▶ [Problem requirements] Go through the data and report each line that holds the string "first".

Stored entries
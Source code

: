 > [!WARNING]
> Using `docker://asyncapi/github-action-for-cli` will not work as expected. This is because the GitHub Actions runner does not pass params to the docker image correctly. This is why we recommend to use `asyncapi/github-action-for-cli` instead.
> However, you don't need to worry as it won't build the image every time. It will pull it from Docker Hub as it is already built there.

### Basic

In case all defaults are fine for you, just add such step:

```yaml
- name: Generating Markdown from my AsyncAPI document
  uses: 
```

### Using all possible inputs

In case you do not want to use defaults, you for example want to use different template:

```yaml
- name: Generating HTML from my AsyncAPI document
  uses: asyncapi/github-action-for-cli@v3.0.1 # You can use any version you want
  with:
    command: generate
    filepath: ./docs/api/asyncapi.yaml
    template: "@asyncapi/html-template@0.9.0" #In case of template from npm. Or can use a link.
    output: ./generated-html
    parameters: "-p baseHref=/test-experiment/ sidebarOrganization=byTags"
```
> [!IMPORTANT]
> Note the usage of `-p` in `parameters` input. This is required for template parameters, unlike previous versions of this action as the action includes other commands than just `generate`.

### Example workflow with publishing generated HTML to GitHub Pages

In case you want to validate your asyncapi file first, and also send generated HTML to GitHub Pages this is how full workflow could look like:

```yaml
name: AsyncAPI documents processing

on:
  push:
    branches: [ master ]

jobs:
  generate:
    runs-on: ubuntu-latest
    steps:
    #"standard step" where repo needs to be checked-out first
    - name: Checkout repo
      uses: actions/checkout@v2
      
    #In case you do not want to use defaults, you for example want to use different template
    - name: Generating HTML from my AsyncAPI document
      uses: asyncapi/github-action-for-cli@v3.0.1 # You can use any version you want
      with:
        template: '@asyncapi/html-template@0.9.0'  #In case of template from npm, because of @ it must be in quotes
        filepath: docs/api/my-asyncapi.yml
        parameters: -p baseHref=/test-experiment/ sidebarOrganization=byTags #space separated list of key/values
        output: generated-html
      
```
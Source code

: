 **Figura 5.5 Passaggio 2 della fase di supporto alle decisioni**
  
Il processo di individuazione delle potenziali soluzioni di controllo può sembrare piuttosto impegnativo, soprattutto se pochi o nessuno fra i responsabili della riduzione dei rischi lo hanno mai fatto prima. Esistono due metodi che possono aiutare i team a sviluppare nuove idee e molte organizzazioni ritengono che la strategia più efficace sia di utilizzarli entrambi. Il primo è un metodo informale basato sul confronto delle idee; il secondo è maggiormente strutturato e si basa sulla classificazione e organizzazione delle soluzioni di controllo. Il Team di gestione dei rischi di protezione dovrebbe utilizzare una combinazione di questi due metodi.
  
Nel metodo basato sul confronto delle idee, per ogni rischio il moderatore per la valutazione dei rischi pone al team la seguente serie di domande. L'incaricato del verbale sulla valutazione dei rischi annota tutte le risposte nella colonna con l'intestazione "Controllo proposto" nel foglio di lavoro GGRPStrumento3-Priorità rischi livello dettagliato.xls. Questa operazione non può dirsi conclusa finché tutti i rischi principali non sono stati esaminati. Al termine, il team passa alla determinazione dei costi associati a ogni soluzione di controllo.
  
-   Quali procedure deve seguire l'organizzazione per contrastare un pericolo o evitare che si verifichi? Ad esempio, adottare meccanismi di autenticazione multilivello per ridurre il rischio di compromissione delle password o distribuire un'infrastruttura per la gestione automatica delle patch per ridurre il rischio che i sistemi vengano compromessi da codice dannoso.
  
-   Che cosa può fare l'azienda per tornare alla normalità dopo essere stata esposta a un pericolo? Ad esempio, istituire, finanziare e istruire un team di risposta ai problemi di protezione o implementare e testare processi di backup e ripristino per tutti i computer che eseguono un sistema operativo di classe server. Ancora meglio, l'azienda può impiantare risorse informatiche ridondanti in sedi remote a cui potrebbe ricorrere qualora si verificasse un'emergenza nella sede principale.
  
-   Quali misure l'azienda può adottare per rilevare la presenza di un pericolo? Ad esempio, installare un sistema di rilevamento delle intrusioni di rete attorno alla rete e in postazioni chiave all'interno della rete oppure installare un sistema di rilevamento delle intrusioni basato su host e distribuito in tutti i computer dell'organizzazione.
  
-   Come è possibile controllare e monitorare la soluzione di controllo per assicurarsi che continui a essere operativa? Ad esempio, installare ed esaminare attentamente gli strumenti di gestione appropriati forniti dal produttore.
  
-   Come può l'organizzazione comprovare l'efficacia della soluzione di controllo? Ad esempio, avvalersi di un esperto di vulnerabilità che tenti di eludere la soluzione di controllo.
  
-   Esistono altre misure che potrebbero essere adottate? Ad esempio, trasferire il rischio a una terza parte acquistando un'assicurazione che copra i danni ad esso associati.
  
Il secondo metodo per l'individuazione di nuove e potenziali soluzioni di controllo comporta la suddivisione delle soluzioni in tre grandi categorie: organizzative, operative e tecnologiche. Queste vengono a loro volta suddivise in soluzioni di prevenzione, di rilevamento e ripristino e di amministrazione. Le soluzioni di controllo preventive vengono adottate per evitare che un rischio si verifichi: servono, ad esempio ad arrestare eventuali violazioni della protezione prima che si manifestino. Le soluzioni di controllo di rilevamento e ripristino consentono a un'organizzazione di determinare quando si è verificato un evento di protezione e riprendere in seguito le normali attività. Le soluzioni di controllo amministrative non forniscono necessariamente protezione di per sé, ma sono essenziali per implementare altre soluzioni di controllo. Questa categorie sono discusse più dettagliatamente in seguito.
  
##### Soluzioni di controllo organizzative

▶ [Solution to this task]
In case you want to validate your asyncapi file first, and also send generated HTML to GitHub Pages this is how full workflow could look like:
    #"standard step" where repo needs to be checked-out first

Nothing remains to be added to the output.